How to complete this task: Write only the number of lines in the entries below that contain the word "model".
▬▬▬▬▬▬
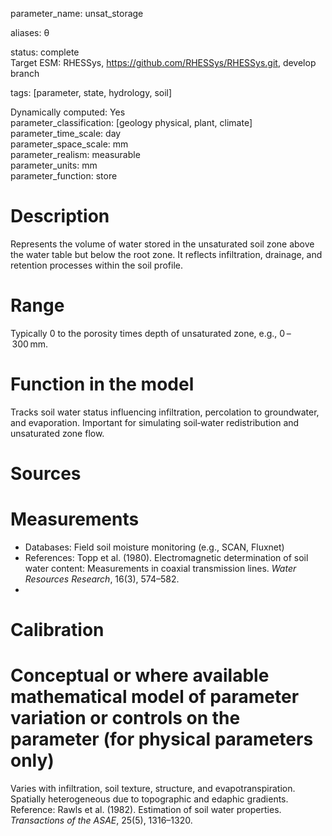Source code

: 
parameter_name: unsat_storage

aliases: θ

status: complete  
Target ESM: RHESSys, https://github.com/RHESSys/RHESSys.git, develop branch

tags: [parameter, state, hydrology, soil]

Dynamically computed: Yes  
parameter_classification: [geology physical, plant, climate]  
parameter_time_scale: day  
parameter_space_scale: mm  
parameter_realism: measurable  
parameter_units: mm  
parameter_function: store

# Description  
Represents the volume of water stored in the unsaturated soil zone above the water table but below the root zone. It reflects infiltration, drainage, and retention processes within the soil profile.

# Range  
Typically 0 to the porosity times depth of unsaturated zone, e.g., 0 – 300 mm.

# Function in the model  
Tracks soil water status influencing infiltration, percolation to groundwater, and evaporation. Important for simulating soil‑water redistribution and unsaturated zone flow.

# Sources  

# Measurements
- Databases: Field soil moisture monitoring (e.g., SCAN, Fluxnet)  
- References: Topp et al. (1980). Electromagnetic determination of soil water content: Measurements in coaxial transmission lines. *Water Resources Research*, 16(3), 574–582.  
- 
# Calibration

# Conceptual or where available mathematical model of parameter variation or controls on the parameter  (for physical parameters only)  
Varies with infiltration, soil texture, structure, and evapotranspiration. Spatially heterogeneous due to topographic and edaphic gradients.  
Reference: Rawls et al. (1982). Estimation of soil water properties. *Transactions of the ASAE*, 25(5), 1316–1320.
▬▬▬▬▬▬
Your solution: 2